Exercise objective: Please reproduce the entries below exactly, leaving the pictures out.

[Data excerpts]
* * *

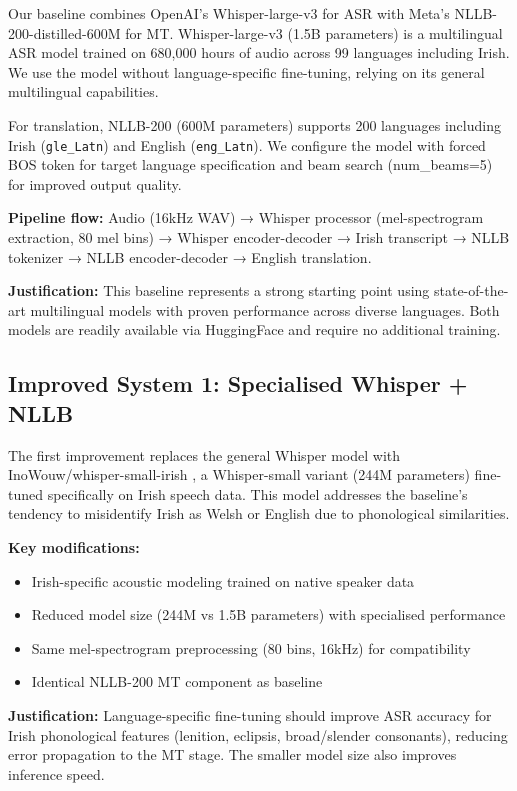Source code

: \documentclass[11pt]{article}
\begin{document}
Our baseline combines OpenAI's Whisper-large-v3 \citep{radford2023whisper,whisper-large-v3} for ASR with Meta's NLLB-200-distilled-600M \citep{nllb2022,nllb-distilled} for MT. 
Whisper-large-v3 (1.5B parameters) is a multilingual ASR model trained on 680,000 hours of audio across 99 languages including Irish. We use the model without language-specific fine-tuning, 
relying on its general multilingual capabilities.

For translation, NLLB-200 (600M parameters) supports 200 languages including Irish (\texttt{gle\_Latn}) and English (\texttt{eng\_Latn}). We configure the model with forced BOS token for 
target language specification and beam search (num\_beams=5) for improved output quality.

\textbf{Pipeline flow:} Audio (16kHz WAV) → Whisper processor (mel-spectrogram extraction, 80 mel bins) → Whisper encoder-decoder → Irish transcript → NLLB tokenizer → NLLB encoder-decoder 
→ English translation.

\textbf{Justification:} This baseline represents a strong starting point using state-of-the-art multilingual models with proven performance across diverse languages. Both models are 
readily available via HuggingFace and require no additional training.

\subsection{Improved System 1: Specialised Whisper + NLLB}

The first improvement replaces the general Whisper model with InoWouw/whisper-small-irish \citep{whisper-small-irish}, a Whisper-small variant (244M parameters) fine-tuned specifically 
on Irish speech data. This model addresses the baseline's tendency to misidentify Irish as Welsh or English due to phonological similarities.

\textbf{Key modifications:}
\begin{itemize}
\item Irish-specific acoustic modeling trained on native speaker data
\item Reduced model size (244M vs 1.5B parameters) with specialised performance
\item Same mel-spectrogram preprocessing (80 bins, 16kHz) for compatibility
\item Identical NLLB-200 MT component as baseline
\end{itemize}

\textbf{Justification:} Language-specific fine-tuning should improve ASR accuracy for Irish phonological features (lenition, eclipsis, broad/slender consonants), reducing error propagation to the MT 
stage. The smaller model size also improves inference speed.
\end{document}
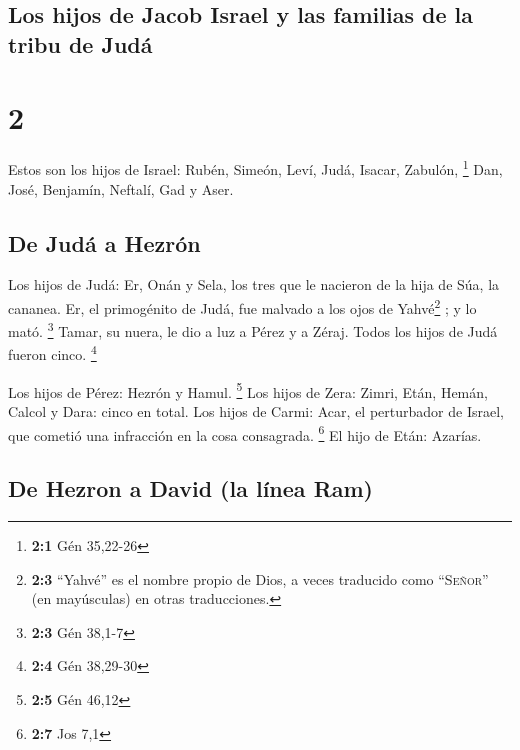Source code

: \hypertarget{los-hijos-de-jacob-israel-y-las-familias-de-la-tribu-de-juduxe1}{%
\subsection{Los hijos de Jacob Israel y las familias de la tribu de
Judá}\label{los-hijos-de-jacob-israel-y-las-familias-de-la-tribu-de-juduxe1}}

\hypertarget{section-1}{%
\section{2}\label{section-1}}

 Estos son los hijos de Israel: Rubén, Simeón, Leví, Judá,
Isacar, Zabulón, \footnote{\textbf{2:1} Gén 35,22-26} 
Dan, José, Benjamín, Neftalí, Gad y Aser.

\hypertarget{de-juduxe1-a-hezruxf3n}{%
\subsection{De Judá a Hezrón}\label{de-juduxe1-a-hezruxf3n}}

 Los hijos de Judá: Er, Onán y Sela, los tres que le
nacieron de la hija de Súa, la cananea. Er, el primogénito de Judá, fue
malvado a los ojos de Yahvé\footnote{\textbf{2:3} ``Yahvé'' es el nombre
  propio de Dios, a veces traducido como ``\textsc{Señor}'' (en
  mayúsculas) en otras traducciones.} ; y lo mató. \footnote{\textbf{2:3}
  Gén 38,1-7}  Tamar, su nuera, le dio a luz a Pérez y a
Zéraj. Todos los hijos de Judá fueron cinco. \footnote{\textbf{2:4} Gén
  38,29-30}

 Los hijos de Pérez: Hezrón y Hamul. \footnote{\textbf{2:5}
  Gén 46,12}  Los hijos de Zera: Zimri, Etán, Hemán,
Calcol y Dara: cinco en total.  Los hijos de Carmi: Acar,
el perturbador de Israel, que cometió una infracción en la cosa
consagrada. \footnote{\textbf{2:7} Jos 7,1}  El hijo de
Etán: Azarías.

\hypertarget{de-hezron-a-david-la-luxednea-ram}{%
\subsection{De Hezron a David (la línea
Ram)}\label{de-hezron-a-david-la-luxednea-ram}}

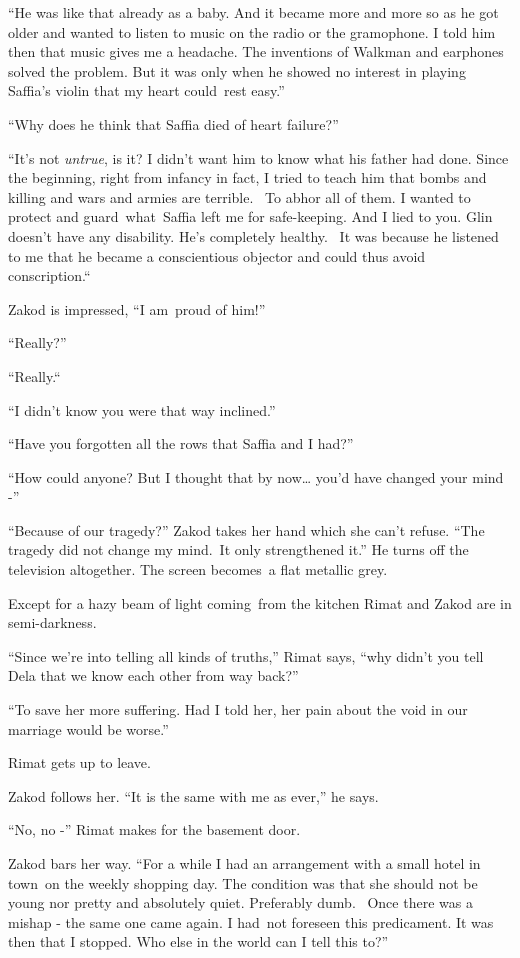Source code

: \documentclass[twoside,11pt]{book}
\begin{document}
``He was like that already as a baby. And it became more and more so as he got older and wanted to listen
to music on the radio or the gramophone. I told him then that music gives me a headache. The inventions of Walkman and
earphones solved the problem. But it was only when he showed no interest in playing Saffia's violin that my heart
could\ rest easy.'' 

``Why does he think that Saffia died of heart failure?'' ~

``It's not\textit{ untrue}, is it? I didn't want him to know what his father had done. Since the beginning,
right from infancy in fact, I tried to teach him that bombs and killing and wars and armies are terrible.~ To abhor all
of them. I wanted to protect and guard~what~Saffia left me for safe-keeping. And I lied to you. Glin doesn't have any
disability. He's completely healthy. ~It was because he listened to me that he became a conscientious objector and
could thus avoid conscription.``{\ }

Zakod is impressed, ``I am\ proud of him!'' 

``Really?'' 

``Really.``~ 

``I didn't know you were that way inclined.'' 

``Have you forgotten all the rows that Saffia and I had?'' 

``How could anyone?  But I thought that by now{\dots} you'd have changed your mind -''

``Because of our tragedy?'' Zakod takes her hand which she can't refuse. ``The
tragedy did not change my mind.\ It only strengthened it.'' He turns off the television altogether. The
screen becomes~a flat metallic grey.

Except for a hazy beam of light coming{\ }from the kitchen Rimat and
Zakod are in semi-darkness. 

``Since we're into telling all kinds of truths,'' Rimat says, ``why didn't you
tell Dela that we know each other from way back?'' 

``To save her more suffering. Had I told her, her pain about the void in our marriage would be
worse.'' 

Rimat gets up to leave.

Zakod follows her. ``It is the same with me as ever,'' he says. 

``No, no -'' Rimat makes for the basement door. 

Zakod bars her way. ``For a while I had an arrangement with a small hotel in town\ on the weekly shopping
day. The condition was that she should not be young nor pretty and absolutely quiet. Preferably dumb. ~Once there was a
mishap - the same one came again. I had\ not foreseen this predicament. It was then that I stopped. Who else in the
world can I tell this to?'' 
\end{document}
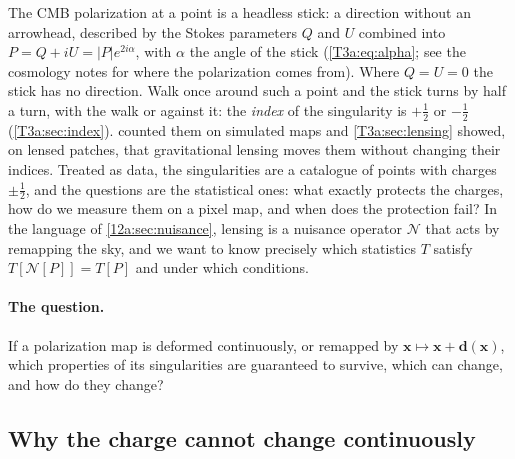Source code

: The CMB polarization at a point is a headless stick: a direction without an arrowhead, described by the Stokes
parameters $Q$ and $U$ combined into $P=Q+iU=|P|e^{2i\alpha}$, with $\alpha$ the angle of the stick
(\cref{T3a:eq:alpha}; see the cosmology notes for where the polarization comes from). Where $Q=U=0$ the stick has no
direction. Walk once around such a point and the stick turns by half a turn, with the walk or against it: the
\emph{index} of the singularity is $+\frac12$ or $-\frac12$ (\cref{T3a:sec:index}).  counted them
on simulated maps and \cref{T3a:sec:lensing} showed, on lensed patches, that gravitational lensing moves them without
changing their indices. Treated as data, the singularities are a catalogue of points with charges $\pm\frac12$, and
the questions are the statistical ones: what exactly protects the
charges, how do we measure them on a pixel map, and when does the protection fail? In the language of
\cref{12a:sec:nuisance}, lensing is a nuisance operator $\mathcal N$ that acts by remapping the sky, and we want to know
precisely which statistics $T$ satisfy $T[\mathcal N[P]]=T[P]$ and under which conditions.

\paragraph{The question.} If a polarization map is deformed continuously, or remapped by $\bm x\mapsto\bm x+\bm d(\bm x)$,
which properties of its singularities are guaranteed to survive, which can change, and how do they change?

\subsection{Why the charge cannot change continuously}
\label{12b:sec:charge-integer}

* * *

Written answer:
Source code

: \documentclass[11pt]{article}
\begin{document}
Our baseline combines OpenAI's Whisper-large-v3 \citep{radford2023whisper,whisper-large-v3} for ASR with Meta's NLLB-200-distilled-600M \citep{nllb2022,nllb-distilled} for MT. 
Whisper-large-v3 (1.5B parameters) is a multilingual ASR model trained on 680,000 hours of audio across 99 languages including Irish. We use the model without language-specific fine-tuning, 
relying on its general multilingual capabilities.

For translation, NLLB-200 (600M parameters) supports 200 languages including Irish (\texttt{gle\_Latn}) and English (\texttt{eng\_Latn}). We configure the model with forced BOS token for 
target language specification and beam search (num\_beams=5) for improved output quality.

\textbf{Pipeline flow:} Audio (16kHz WAV) → Whisper processor (mel-spectrogram extraction, 80 mel bins) → Whisper encoder-decoder → Irish transcript → NLLB tokenizer → NLLB encoder-decoder 
→ English translation.

\textbf{Justification:} This baseline represents a strong starting point using state-of-the-art multilingual models with proven performance across diverse languages. Both models are 
readily available via HuggingFace and require no additional training.

\subsection{Improved System 1: Specialised Whisper + NLLB}

The first improvement replaces the general Whisper model with InoWouw/whisper-small-irish \citep{whisper-small-irish}, a Whisper-small variant (244M parameters) fine-tuned specifically 
on Irish speech data. This model addresses the baseline's tendency to misidentify Irish as Welsh or English due to phonological similarities.

\textbf{Key modifications:}
\begin{itemize}
\item Irish-specific acoustic modeling trained on native speaker data
\item Reduced model size (244M vs 1.5B parameters) with specialised performance
\item Same mel-spectrogram preprocessing (80 bins, 16kHz) for compatibility
\item Identical NLLB-200 MT component as baseline
\end{itemize}

\textbf{Justification:} Language-specific fine-tuning should improve ASR accuracy for Irish phonological features (lenition, eclipsis, broad/slender consonants), reducing error propagation to the MT 
stage. The smaller model size also improves inference speed.
\end{document}
Source code

: \hypertarget{los-hijos-de-jacob-israel-y-las-familias-de-la-tribu-de-juduxe1}{%
\subsection{Los hijos de Jacob Israel y las familias de la tribu de
Judá}\label{los-hijos-de-jacob-israel-y-las-familias-de-la-tribu-de-juduxe1}}

\hypertarget{section-1}{%
\section{2}\label{section-1}}

 Estos son los hijos de Israel: Rubén, Simeón, Leví, Judá,
Isacar, Zabulón, \footnote{\textbf{2:1} Gén 35,22-26} 
Dan, José, Benjamín, Neftalí, Gad y Aser.

\hypertarget{de-juduxe1-a-hezruxf3n}{%
\subsection{De Judá a Hezrón}\label{de-juduxe1-a-hezruxf3n}}

 Los hijos de Judá: Er, Onán y Sela, los tres que le
nacieron de la hija de Súa, la cananea. Er, el primogénito de Judá, fue
malvado a los ojos de Yahvé\footnote{\textbf{2:3} ``Yahvé'' es el nombre
  propio de Dios, a veces traducido como ``\textsc{Señor}'' (en
  mayúsculas) en otras traducciones.} ; y lo mató. \footnote{\textbf{2:3}
  Gén 38,1-7}  Tamar, su nuera, le dio a luz a Pérez y a
Zéraj. Todos los hijos de Judá fueron cinco. \footnote{\textbf{2:4} Gén
  38,29-30}

 Los hijos de Pérez: Hezrón y Hamul. \footnote{\textbf{2:5}
  Gén 46,12}  Los hijos de Zera: Zimri, Etán, Hemán,
Calcol y Dara: cinco en total.  Los hijos de Carmi: Acar,
el perturbador de Israel, que cometió una infracción en la cosa
consagrada. \footnote{\textbf{2:7} Jos 7,1}  El hijo de
Etán: Azarías.

\hypertarget{de-hezron-a-david-la-luxednea-ram}{%
\subsection{De Hezron a David (la línea
Ram)}\label{de-hezron-a-david-la-luxednea-ram}}

Source code

: \documentclass[twoside,11pt]{book}
\begin{document}
``He was like that already as a baby. And it became more and more so as he got older and wanted to listen
to music on the radio or the gramophone. I told him then that music gives me a headache. The inventions of Walkman and
earphones solved the problem. But it was only when he showed no interest in playing Saffia's violin that my heart
could\ rest easy.'' 

``Why does he think that Saffia died of heart failure?'' ~

``It's not\textit{ untrue}, is it? I didn't want him to know what his father had done. Since the beginning,
right from infancy in fact, I tried to teach him that bombs and killing and wars and armies are terrible.~ To abhor all
of them. I wanted to protect and guard~what~Saffia left me for safe-keeping. And I lied to you. Glin doesn't have any
disability. He's completely healthy. ~It was because he listened to me that he became a conscientious objector and
could thus avoid conscription.``{\ }

Zakod is impressed, ``I am\ proud of him!'' 

``Really?'' 

``Really.``~ 

``I didn't know you were that way inclined.'' 

``Have you forgotten all the rows that Saffia and I had?'' 

``How could anyone?  But I thought that by now{\dots} you'd have changed your mind -''

``Because of our tragedy?'' Zakod takes her hand which she can't refuse. ``The
tragedy did not change my mind.\ It only strengthened it.'' He turns off the television altogether. The
screen becomes~a flat metallic grey.

Except for a hazy beam of light coming{\ }from the kitchen Rimat and
Zakod are in semi-darkness. 

``Since we're into telling all kinds of truths,'' Rimat says, ``why didn't you
tell Dela that we know each other from way back?'' 

``To save her more suffering. Had I told her, her pain about the void in our marriage would be
worse.'' 

Rimat gets up to leave.

Zakod follows her. ``It is the same with me as ever,'' he says. 

``No, no -'' Rimat makes for the basement door. 

Zakod bars her way. ``For a while I had an arrangement with a small hotel in town\ on the weekly shopping
day. The condition was that she should not be young nor pretty and absolutely quiet. Preferably dumb. ~Once there was a
mishap - the same one came again. I had\ not foreseen this predicament. It was then that I stopped. Who else in the
world can I tell this to?'' 
\end{document}
Source code

: The CMB polarization at a point is a headless stick: a direction without an arrowhead, described by the Stokes
parameters $Q$ and $U$ combined into $P=Q+iU=|P|e^{2i\alpha}$, with $\alpha$ the angle of the stick
(\cref{T3a:eq:alpha}; see the cosmology notes for where the polarization comes from). Where $Q=U=0$ the stick has no
direction. Walk once around such a point and the stick turns by half a turn, with the walk or against it: the
\emph{index} of the singularity is $+\frac12$ or $-\frac12$ (\cref{T3a:sec:index}).  counted them
on simulated maps and \cref{T3a:sec:lensing} showed, on lensed patches, that gravitational lensing moves them without
changing their indices. Treated as data, the singularities are a catalogue of points with charges $\pm\frac12$, and
the questions are the statistical ones: what exactly protects the
charges, how do we measure them on a pixel map, and when does the protection fail? In the language of
\cref{12a:sec:nuisance}, lensing is a nuisance operator $\mathcal N$ that acts by remapping the sky, and we want to know
precisely which statistics $T$ satisfy $T[\mathcal N[P]]=T[P]$ and under which conditions.

\paragraph{The question.} If a polarization map is deformed continuously, or remapped by $\bm x\mapsto\bm x+\bm d(\bm x)$,
which properties of its singularities are guaranteed to survive, which can change, and how do they change?

\subsection{Why the charge cannot change continuously}
\label{12b:sec:charge-integer}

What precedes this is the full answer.